Citigroup may face sanctions after it failed to offer mortgage discounts to minority customers despite offering the discounts to many other borrowers, a possible breach of fair-lending standards, according to a report by Reuters.
Three people familiar with the regulatory examination told Reuters that the Office of the Comptroller of the Currency (OCC) is mulling a penalty against the company. In case of a finding of wrongdoing, the OCC may impose a fine or place the company under tighter oversight, among other sanctions.
According to the sources, Citigroup self-reported the “relationship pricing” issues to the OCC after it was uncovered in the company’s review of its compliance with fair-lending standards. Citigroup’s program allows a half-percentage point off the interest rates for customers with $1 million in deposits or investments. Some minority borrowers were not offered those discounts.

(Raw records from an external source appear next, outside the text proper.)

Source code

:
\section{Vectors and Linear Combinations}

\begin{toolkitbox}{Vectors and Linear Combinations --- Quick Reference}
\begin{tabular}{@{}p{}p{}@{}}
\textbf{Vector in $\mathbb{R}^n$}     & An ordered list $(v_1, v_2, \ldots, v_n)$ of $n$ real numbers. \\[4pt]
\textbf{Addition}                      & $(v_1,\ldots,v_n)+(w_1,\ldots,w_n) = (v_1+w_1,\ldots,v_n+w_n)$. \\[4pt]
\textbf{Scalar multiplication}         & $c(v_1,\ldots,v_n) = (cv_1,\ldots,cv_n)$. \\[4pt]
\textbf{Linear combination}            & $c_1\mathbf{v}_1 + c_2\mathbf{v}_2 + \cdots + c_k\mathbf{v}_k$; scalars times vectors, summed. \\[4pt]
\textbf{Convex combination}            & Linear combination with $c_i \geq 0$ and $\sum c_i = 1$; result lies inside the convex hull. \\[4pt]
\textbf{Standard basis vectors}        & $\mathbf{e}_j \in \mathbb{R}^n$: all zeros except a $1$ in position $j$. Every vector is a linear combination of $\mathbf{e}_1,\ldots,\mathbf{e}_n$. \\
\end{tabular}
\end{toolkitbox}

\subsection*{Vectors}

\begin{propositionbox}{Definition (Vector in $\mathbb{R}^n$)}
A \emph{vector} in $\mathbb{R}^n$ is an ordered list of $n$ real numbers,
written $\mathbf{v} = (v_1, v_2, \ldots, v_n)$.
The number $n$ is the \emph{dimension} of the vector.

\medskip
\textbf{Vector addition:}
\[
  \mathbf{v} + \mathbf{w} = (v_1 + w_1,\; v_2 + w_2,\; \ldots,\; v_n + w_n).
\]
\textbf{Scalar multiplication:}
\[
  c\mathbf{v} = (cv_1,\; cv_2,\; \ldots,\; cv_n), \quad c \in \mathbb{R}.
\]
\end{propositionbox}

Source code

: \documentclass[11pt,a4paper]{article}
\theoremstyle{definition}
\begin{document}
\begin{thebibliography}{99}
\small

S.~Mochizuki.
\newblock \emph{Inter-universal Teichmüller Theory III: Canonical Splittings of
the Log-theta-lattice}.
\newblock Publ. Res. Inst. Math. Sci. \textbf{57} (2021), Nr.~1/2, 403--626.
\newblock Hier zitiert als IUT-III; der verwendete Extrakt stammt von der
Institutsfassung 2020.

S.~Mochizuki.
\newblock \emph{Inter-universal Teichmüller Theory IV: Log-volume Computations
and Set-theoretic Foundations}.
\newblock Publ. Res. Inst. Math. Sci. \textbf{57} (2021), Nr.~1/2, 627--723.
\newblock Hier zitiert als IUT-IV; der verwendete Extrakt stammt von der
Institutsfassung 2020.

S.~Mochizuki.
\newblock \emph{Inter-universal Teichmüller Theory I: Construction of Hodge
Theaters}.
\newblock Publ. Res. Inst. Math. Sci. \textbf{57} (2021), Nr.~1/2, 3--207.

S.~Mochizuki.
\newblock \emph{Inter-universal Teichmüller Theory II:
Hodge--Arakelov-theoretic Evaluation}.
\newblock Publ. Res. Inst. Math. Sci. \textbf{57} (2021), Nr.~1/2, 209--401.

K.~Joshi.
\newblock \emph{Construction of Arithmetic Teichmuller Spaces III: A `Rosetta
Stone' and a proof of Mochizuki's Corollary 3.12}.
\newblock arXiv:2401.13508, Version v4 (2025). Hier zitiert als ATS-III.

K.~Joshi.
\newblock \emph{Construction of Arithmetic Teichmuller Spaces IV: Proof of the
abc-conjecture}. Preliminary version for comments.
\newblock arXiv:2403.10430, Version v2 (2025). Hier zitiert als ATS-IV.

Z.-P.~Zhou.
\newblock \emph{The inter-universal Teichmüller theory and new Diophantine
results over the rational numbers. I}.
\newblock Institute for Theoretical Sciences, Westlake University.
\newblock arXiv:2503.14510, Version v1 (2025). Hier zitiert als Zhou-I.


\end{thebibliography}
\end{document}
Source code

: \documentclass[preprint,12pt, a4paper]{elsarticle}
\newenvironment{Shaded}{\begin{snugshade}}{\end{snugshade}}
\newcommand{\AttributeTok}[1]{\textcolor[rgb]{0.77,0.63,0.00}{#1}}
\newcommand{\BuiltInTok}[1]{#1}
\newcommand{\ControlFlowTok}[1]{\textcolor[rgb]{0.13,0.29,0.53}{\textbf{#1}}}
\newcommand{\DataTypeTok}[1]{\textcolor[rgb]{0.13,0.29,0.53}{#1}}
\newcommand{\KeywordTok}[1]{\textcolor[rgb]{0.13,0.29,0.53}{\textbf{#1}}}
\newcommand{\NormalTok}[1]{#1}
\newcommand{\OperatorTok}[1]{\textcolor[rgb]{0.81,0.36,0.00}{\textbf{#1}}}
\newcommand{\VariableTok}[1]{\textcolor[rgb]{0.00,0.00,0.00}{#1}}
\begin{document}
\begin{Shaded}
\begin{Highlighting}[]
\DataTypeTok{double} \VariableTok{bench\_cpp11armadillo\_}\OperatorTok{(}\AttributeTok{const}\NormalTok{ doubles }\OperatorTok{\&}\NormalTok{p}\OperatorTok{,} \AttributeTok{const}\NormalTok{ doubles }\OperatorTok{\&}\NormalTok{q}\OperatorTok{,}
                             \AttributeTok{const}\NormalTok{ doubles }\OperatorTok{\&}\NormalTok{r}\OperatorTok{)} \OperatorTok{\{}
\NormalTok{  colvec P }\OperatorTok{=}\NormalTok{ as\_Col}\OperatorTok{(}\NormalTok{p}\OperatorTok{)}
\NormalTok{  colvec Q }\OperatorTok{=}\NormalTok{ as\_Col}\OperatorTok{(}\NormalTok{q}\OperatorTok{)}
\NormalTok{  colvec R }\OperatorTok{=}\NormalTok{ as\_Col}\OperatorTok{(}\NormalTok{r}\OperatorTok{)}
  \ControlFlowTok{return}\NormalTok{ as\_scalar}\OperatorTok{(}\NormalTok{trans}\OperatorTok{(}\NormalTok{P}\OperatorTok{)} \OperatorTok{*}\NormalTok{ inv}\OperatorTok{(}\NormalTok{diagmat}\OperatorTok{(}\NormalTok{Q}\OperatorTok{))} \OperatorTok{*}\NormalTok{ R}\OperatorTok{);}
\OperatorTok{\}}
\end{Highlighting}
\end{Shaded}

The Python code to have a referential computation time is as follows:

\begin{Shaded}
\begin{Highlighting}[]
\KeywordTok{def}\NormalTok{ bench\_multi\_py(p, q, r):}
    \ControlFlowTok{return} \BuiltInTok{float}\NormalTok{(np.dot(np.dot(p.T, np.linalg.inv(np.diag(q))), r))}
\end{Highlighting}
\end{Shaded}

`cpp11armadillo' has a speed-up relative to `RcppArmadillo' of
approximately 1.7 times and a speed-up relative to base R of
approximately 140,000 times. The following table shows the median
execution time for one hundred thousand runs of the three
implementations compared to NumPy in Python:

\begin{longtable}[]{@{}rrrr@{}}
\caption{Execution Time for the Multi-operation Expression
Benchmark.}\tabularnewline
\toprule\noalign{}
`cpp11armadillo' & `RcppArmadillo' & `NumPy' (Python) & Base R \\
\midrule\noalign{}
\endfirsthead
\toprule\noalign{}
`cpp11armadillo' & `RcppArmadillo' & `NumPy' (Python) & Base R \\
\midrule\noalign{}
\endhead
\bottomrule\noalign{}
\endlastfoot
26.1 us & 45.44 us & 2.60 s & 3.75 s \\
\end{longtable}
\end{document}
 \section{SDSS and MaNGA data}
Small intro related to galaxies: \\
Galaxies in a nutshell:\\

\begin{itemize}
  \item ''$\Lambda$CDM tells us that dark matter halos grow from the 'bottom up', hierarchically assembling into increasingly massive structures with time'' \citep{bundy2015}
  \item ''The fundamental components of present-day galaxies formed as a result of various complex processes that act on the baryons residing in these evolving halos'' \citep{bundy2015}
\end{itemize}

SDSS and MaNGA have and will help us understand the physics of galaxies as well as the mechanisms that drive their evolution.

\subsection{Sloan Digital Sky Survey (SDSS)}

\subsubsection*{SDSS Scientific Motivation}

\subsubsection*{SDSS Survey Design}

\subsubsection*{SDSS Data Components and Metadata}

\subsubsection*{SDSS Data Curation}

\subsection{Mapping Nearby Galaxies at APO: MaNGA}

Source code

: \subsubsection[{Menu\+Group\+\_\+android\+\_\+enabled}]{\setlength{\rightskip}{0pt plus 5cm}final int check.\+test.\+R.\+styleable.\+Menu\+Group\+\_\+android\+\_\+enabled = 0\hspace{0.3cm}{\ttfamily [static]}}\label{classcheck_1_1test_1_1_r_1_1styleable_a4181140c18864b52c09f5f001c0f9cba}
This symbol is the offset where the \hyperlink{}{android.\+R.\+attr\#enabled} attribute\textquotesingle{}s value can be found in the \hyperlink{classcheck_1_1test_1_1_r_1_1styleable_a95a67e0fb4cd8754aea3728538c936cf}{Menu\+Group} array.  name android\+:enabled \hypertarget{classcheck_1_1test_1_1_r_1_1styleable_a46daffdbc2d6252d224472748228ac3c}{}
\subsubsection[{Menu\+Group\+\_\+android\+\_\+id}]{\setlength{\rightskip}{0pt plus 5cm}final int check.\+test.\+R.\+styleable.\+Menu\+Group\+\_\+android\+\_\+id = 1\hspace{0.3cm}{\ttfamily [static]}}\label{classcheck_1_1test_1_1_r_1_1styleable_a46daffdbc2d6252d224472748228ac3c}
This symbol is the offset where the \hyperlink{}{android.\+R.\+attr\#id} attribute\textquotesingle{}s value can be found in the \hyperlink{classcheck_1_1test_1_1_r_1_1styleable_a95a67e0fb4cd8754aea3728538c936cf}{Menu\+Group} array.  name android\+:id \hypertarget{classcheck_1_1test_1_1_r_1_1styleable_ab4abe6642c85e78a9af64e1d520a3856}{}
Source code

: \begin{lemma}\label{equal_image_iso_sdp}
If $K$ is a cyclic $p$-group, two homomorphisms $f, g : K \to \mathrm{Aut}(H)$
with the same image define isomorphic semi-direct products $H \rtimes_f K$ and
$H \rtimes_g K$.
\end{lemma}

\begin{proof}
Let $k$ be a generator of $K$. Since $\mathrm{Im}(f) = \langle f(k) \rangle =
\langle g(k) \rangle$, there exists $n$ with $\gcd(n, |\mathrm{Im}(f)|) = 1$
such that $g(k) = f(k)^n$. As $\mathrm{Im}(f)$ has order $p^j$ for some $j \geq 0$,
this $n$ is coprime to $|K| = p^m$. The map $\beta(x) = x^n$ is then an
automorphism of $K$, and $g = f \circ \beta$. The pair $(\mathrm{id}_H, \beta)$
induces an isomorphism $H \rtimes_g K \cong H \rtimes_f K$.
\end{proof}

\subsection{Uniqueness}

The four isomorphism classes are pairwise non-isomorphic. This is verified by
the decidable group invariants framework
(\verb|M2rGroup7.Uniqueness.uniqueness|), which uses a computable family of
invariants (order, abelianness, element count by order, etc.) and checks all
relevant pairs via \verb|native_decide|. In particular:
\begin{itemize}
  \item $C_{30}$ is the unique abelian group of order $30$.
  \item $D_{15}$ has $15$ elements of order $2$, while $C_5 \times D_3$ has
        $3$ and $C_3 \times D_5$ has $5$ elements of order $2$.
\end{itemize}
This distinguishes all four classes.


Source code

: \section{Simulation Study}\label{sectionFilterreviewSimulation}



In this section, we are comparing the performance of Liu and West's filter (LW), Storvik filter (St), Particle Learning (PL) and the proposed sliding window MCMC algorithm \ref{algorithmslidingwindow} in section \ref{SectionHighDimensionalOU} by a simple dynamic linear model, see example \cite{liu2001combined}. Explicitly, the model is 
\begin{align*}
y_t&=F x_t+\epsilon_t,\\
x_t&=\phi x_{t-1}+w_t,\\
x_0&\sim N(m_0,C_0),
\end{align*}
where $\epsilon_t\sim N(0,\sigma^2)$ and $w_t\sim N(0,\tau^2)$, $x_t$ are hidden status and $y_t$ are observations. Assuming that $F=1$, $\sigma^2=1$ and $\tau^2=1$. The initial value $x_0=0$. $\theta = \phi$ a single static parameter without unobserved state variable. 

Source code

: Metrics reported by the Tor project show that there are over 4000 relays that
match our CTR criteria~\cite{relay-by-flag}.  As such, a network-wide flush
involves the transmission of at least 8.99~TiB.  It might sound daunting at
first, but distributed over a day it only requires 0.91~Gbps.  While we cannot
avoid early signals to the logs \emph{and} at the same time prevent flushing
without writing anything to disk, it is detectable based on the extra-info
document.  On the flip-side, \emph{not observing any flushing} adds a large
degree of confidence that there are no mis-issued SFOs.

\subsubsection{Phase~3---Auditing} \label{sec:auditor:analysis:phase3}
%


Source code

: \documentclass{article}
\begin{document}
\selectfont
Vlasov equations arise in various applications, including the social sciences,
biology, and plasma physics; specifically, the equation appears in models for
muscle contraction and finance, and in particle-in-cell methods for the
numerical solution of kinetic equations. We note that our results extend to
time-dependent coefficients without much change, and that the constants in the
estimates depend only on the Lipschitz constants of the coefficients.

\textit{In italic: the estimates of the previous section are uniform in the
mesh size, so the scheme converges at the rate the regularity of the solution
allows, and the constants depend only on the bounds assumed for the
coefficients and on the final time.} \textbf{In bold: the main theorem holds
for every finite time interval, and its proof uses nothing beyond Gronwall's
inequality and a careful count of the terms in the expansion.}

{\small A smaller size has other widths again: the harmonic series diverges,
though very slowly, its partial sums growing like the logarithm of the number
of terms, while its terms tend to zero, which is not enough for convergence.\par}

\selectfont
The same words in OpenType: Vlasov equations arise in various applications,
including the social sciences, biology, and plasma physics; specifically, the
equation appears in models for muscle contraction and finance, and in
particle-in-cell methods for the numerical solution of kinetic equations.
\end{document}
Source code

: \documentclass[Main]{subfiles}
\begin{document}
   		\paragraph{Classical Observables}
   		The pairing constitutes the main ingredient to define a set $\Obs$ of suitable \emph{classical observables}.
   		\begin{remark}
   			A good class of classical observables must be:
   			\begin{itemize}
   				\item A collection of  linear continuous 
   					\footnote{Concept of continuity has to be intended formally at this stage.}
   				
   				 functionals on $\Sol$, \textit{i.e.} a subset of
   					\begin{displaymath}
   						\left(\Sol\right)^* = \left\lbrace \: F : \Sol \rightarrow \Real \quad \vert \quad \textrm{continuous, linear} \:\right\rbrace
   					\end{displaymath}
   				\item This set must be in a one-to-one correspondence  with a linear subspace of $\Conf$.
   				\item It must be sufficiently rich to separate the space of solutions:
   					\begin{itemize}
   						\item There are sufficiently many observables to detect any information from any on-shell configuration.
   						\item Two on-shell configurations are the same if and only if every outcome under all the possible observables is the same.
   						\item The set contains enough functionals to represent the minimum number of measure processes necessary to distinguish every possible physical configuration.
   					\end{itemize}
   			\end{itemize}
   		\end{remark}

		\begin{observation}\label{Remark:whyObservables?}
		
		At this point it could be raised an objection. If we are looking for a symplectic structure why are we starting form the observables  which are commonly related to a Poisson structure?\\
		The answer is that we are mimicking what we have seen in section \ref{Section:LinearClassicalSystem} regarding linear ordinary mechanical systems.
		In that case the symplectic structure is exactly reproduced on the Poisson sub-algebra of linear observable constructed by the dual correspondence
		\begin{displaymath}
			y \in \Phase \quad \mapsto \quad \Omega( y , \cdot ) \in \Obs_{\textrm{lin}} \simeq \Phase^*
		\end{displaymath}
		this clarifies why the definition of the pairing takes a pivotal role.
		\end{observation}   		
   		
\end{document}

Citigroup told the regulator that the pricing discrepancies were inadvertent and that it had acted to resolve the problem, according to Reuters’ sources.
Drew Benson, a spokesman for the company, acknowledged the pricing issues. However, he said Citigroup believes it did not engage in discrimination or violate fair-lending laws.
“In 2014, Citi self-identified errors implementing its relationship pricing program which affected a small percentage of our mortgage customers,” Benson said in a statement provided to Reuters. “We conducted a comprehensive review, reimbursed affected customers, and have strengthened our processes and controls to help ensure correct implementation going forward.”